One beneficial way we try and spurn that helplessness in the spirit of activism, is to unite, organize, and condemn. But that feeling, that deeply-ingrained sadness over humanity, and our cycles of violence remain fixed. And what then?

I don't have the answers to this, nor the wisdom. I have lived a generally quiet and privileged life. So I know that the heart of my learning, of my activism, comes from listening to individuals past and present. There are pivotal voices that can help us face the heart of the issue, this "moral center" - which is the only place by which we can move out of our fears, out of our comfort zone, and for all humanity.

Along these lines, no writer's wisdom has impacted me more than James Baldwin. His lifelong pursuit of getting to the bottom of systemic racism in America led to a scathing examination of humanity as a whole - a task undertaken in his stunning, unmatched prose.

Baldwin writes:

"freedom, justice, and democracy are not common concepts; on the contrary, they are rare...It takes enormous and, above all, individual effort to arrive at the respect for other people that these words imply..."

Though Baldwin strived for these values to be universally realized, he never reduced these crucial concepts - especially freedom - down to political contest, into policy. He knew that freedom was so much more than politics...more than empty speeches and lifeless terminology. Further, he knew the danger of turning people into symbols, into a remote calamity, into anything less than richly complex and beautiful humans just like oneself. In this way, our self-examination and wider reflection are crucial. For, when we lose this ability to see ourselves in the eyes of another, it affects our actions, and freedom can quickly become an afterthought in our world.

Baldwin's advice for how humanity was to move beyond hate, violence, and indifference to truly foster freedom rested on a "rebirth of our moral lives." Such a rebirth would halt the cycle, this endless back and forth of beating each other down or turning a blind eye. It would extinguish this dangerous phenomenon - making it so that when looking into the eyes of another, we not only see ourselves but see humanity in its essence. Equal by nature.

The moralistic sentiments I reiterate here, inspired by Baldwin, have lost their popularity and their voice in our world. And it's hard to examine humanity and our subsequent evils with lucidity and honesty when we are so used to avoiding the heart of the issue - distancing ourselves from or downplaying the sufferings and tribulations of our fellow human beings.

Facing humanity's inhumanity was at the root of Baldwin's writing and activism. He wanted to dissect it all - the good, bad, and the ugly - in order to understand it. The latter of which is required for us to prevent it. In other words, we have to understand the mechanics of power and oppression in order to understand freedom and the fight for it.
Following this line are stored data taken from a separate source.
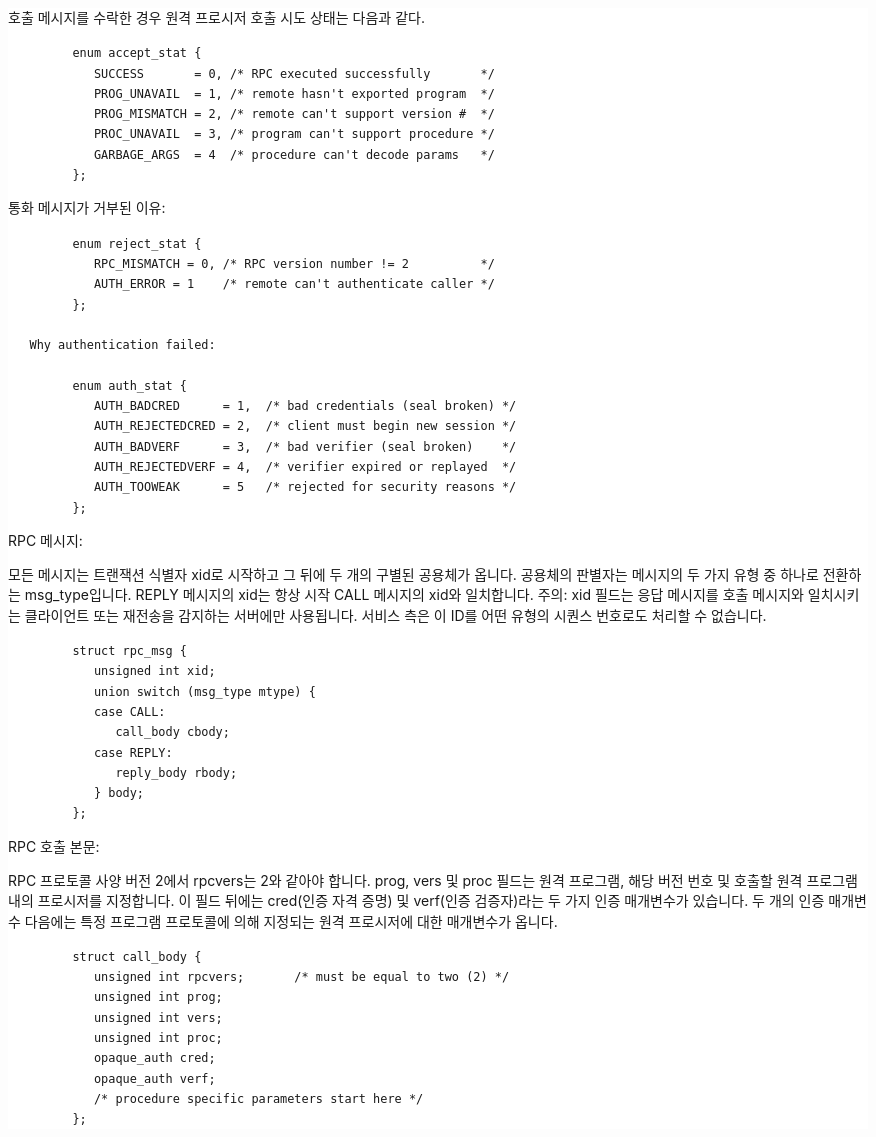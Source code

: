 호출 메시지를 수락한 경우 원격 프로시저 호출 시도 상태는 다음과 같다.

```text
         enum accept_stat {
            SUCCESS       = 0, /* RPC executed successfully       */
            PROG_UNAVAIL  = 1, /* remote hasn't exported program  */
            PROG_MISMATCH = 2, /* remote can't support version #  */
            PROC_UNAVAIL  = 3, /* program can't support procedure */
            GARBAGE_ARGS  = 4  /* procedure can't decode params   */
         };
```

통화 메시지가 거부된 이유:

```text
         enum reject_stat {
            RPC_MISMATCH = 0, /* RPC version number != 2          */
            AUTH_ERROR = 1    /* remote can't authenticate caller */
         };

   Why authentication failed:

         enum auth_stat {
            AUTH_BADCRED      = 1,  /* bad credentials (seal broken) */
            AUTH_REJECTEDCRED = 2,  /* client must begin new session */
            AUTH_BADVERF      = 3,  /* bad verifier (seal broken)    */
            AUTH_REJECTEDVERF = 4,  /* verifier expired or replayed  */
            AUTH_TOOWEAK      = 5   /* rejected for security reasons */
         };
```

RPC 메시지:

모든 메시지는 트랜잭션 식별자 xid로 시작하고 그 뒤에 두 개의 구별된 공용체가 옵니다. 공용체의 판별자는 메시지의 두 가지 유형 중 하나로 전환하는 msg\_type입니다. REPLY 메시지의 xid는 항상 시작 CALL 메시지의 xid와 일치합니다. 주의: xid 필드는 응답 메시지를 호출 메시지와 일치시키는 클라이언트 또는 재전송을 감지하는 서버에만 사용됩니다. 서비스 측은 이 ID를 어떤 유형의 시퀀스 번호로도 처리할 수 없습니다.

```text
         struct rpc_msg {
            unsigned int xid;
            union switch (msg_type mtype) {
            case CALL:
               call_body cbody;
            case REPLY:
               reply_body rbody;
            } body;
         };
```

RPC 호출 본문:

RPC 프로토콜 사양 버전 2에서 rpcvers는 2와 같아야 합니다. prog, vers 및 proc 필드는 원격 프로그램, 해당 버전 번호 및 호출할 원격 프로그램 내의 프로시저를 지정합니다. 이 필드 뒤에는 cred\(인증 자격 증명\) 및 verf\(인증 검증자\)라는 두 가지 인증 매개변수가 있습니다. 두 개의 인증 매개변수 다음에는 특정 프로그램 프로토콜에 의해 지정되는 원격 프로시저에 대한 매개변수가 옵니다.

```text
         struct call_body {
            unsigned int rpcvers;       /* must be equal to two (2) */
            unsigned int prog;
            unsigned int vers;
            unsigned int proc;
            opaque_auth cred;
            opaque_auth verf;
            /* procedure specific parameters start here */
         };
```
This is a process that starts with the individual, with our inner world, our moral identity. It also involves active and profound discussion. Above all, it requires deep emotion and compassion, a concern for humanity as a collective.

To answer the vein of inquiry I began with - what we must first do when words fail is examine and re-examine and feel nonetheless. This is the fuel by which change can grow. It is a change centered around human connection and a conception of freedom that hinges on compassion. Baldwin knew that living by a precept of freedom meant putting yourselves in the shoes of another human being and acting upon that crucial understanding in life and love.

In all his remarkable prose, Baldwin has ingrained in me this vital process. It is far from an easy process. I think we all know this. It is easy to be impassively individualistic and detached - unconcerned until the fire is upon your being. His words have inspired me to see how by holding empathy deep in one's chest, the fight for freedom near and far is always your fight.

I leave off with Baldwin's words once again - a mind I revere so so deeply.

"There is never a time in the future in which we will work out our salvation. The challenge is in the moment, the time is always now"

"I can't be a pessimist because I'm alive. To be a pessimist means that you have agreed that human life is an academic matter. So I'm forced to be an optimist."

literature
8

About the Creator

Erin Shea

New Englander

Grad Student

Living with Lupus and POTS

Instagram: @somebookishrambles

Reader insights

Nice work

Very well written. Keep up the good work!

Top insight

  1. Easy to read and follow

    Well-structured & engaging content

Add your insights

Comments (1)

Sign in to comment
  • W man2 years ago

    Hope for the World

Find us on social media

Miscellaneous links

  • Explore
  • Contact
  • Privacy Policy
  • Terms of Use
  • Support

© 2024 Creatd, Inc. All Rights Reserved.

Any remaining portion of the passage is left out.